We present a network model of three-phase flow in water-wet porous media. To explain the high oil recoveries in gas injection and gravity drainage experiments, we show that the mechanism for oil recovery is flow through connected oil layers in the pore space that are on the order of a micron thick. We then describe a simple model for the configuration of oil, water, and gas in a single pore present an approximate expression for the conductance of oil layers. We use this expression to derive the oil relative permeability when flow is dominated by layer drainage. We show that for low oil and water saturations kro~So2, consistent with the results of several experiments. To predict kro for the full range of oil saturation we use a capillary equilibrium-based network model that can simulate any sequence of oil, water, and gas injection. We introduce a self-consistency procedure to ensure that the correct sequence of saturation changes in used in the network model to compute relative permeability. We then present relative permeabilities and oil recoveries for gas injection into different initial oil saturations, and for waterflooding a reservoir containing gas and oil. We show that the relative permeabilities are strongly affected by the fluid properties and by the type of displacement process.
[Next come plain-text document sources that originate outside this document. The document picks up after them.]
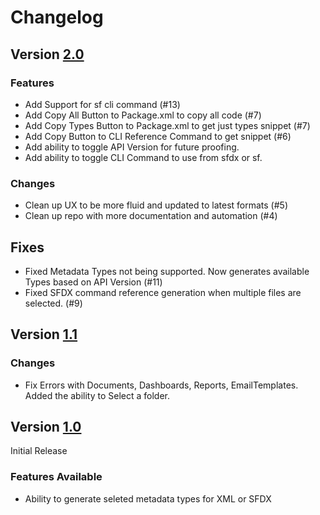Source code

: # Changelog

## Version [2.0](https://github.com/chiefpansancolt/package-builder/releases/tag/2.0)

### Features

- Add Support for sf cli command (#13)
- Add Copy All Button to Package.xml to copy all code (#7)
- Add Copy Types Button to Package.xml to get just types snippet (#7)
- Add Copy Button to CLI Reference Command to get snippet (#6)
- Add ability to toggle API Version for future proofing.
- Add ability to toggle CLI Command to use from sfdx or sf.

### Changes

- Clean up UX to be more fluid and updated to latest formats (#5)
- Clean up repo with more documentation and automation (#4)

## Fixes
- Fixed Metadata Types not being supported. Now generates available Types based on API Version (#11)
- Fixed SFDX command reference generation when multiple files are selected. (#9)

## Version [1.1](https://github.com/chiefpansancolt/package-builder/releases/tag/1.1)

### Changes

- Fix Errors with Documents, Dashboards, Reports, EmailTemplates. Added the ability to Select a folder.

## Version [1.0](https://github.com/chiefpansancolt/package-builder/releases/tag/1.0)

Initial Release

### Features Available

- Ability to generate seleted metadata types for XML or SFDX
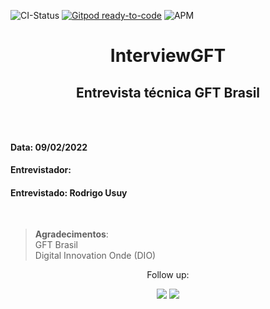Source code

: ![CI-Status](https://github.com/rousuy/InterviewGFT/actions/workflows/dotnet.yml/badge.svg)
[![Gitpod ready-to-code](https://img.shields.io/badge/Gitpod-ready--to--code-908a85?logo=gitpod)](https://gitpod.io/#https://github.com/rousuy/InterviewGFT.git)
![APM](https://img.shields.io/apm/l/vim-mode?logo=License)

<center> <h1>InterviewGFT</h1></center>
<center> <h2><p>Entrevista técnica GFT Brasil</p><h2></center>
<br>

#### **Data**: 09/02/2022
#### **Entrevistador**: 
#### **Entrevistado**: Rodrigo Usuy
<br>


>**Agradecimentos**:<br> 
>GFT Brasil<br>
>Digital Innovation Onde (DIO)

<center>
Follow up:

<br>

[<img src ="https://user-images.githubusercontent.com/76751870/153108542-62e0a78a-95f1-4935-ae89-6062186153c5.png">](https://github.comrousuy)
[<img src ="https://user-images.githubusercontent.com/76751870/153108643-7c254391-b087-472e-a022-88c5c3d759be.png">](https://www.linkedin.com/in/rodrigo-usuy-280b95aa/)



</center>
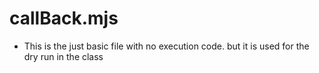 # callBack.mjs

- This is the just basic file with no execution code. but it is used for the dry run in the class
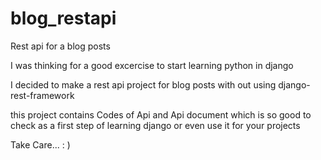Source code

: # blog_restapi
Rest api for a blog posts

I was thinking for a good excercise to start learning python in django

I decided to make a rest api project for blog posts with out using django-rest-framework

this project contains Codes of Api and Api document which is so good to check as a first step of learning django or even use it for your projects 

Take Care... : )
Network models simulate multiphase flow through an idealized representation of the pore space to calculate average properties, such as relative permeability, capillary pressure, and oil recovery. Network models can predict multiphase flow properties directly if both the geometry of the porous medium and the displacement process are known precisely.1-5 Where a complete description of the flow physics and the pore structure is unknown or difficult to obtain, conceptual models can be developed. These models make approximations about the structure of the pore space and the flow processes. Although they cannot make direct predictions of multiphase properties, they can be used to provide insight into flow in porous media. With suitable tuning of parameters, the models can match experimental data and can then be used to make predictions for situations outside the range of available measurements. Examples of this approach include studies of relative permeability hysteresis and the effects of wettability in two-phase flow.6-11 In this paper, we use a conceptual model to study three-phase flow.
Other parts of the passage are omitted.